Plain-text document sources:
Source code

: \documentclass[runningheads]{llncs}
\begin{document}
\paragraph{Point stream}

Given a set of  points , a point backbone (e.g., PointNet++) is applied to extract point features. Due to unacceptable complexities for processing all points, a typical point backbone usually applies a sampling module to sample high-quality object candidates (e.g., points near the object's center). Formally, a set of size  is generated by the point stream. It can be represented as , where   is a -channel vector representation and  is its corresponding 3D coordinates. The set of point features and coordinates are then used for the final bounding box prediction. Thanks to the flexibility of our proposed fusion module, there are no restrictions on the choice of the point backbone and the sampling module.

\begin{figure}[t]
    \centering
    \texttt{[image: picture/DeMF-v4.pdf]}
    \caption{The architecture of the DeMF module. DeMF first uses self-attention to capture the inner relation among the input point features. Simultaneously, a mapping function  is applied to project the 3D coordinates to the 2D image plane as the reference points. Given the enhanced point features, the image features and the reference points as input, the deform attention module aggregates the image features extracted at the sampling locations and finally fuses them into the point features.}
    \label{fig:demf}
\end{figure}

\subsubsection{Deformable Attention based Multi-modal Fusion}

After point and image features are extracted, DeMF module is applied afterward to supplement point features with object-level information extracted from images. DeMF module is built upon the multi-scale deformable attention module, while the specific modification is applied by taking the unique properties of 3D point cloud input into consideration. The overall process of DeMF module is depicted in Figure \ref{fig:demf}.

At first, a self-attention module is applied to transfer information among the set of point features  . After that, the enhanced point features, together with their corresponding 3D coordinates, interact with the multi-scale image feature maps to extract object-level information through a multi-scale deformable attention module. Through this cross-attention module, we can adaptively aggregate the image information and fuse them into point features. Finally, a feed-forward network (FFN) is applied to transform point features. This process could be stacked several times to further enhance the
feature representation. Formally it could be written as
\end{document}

Exercise details: Go through the entries above and count the lines containing the word "Formally"; give only that count.

Reply to the task: 2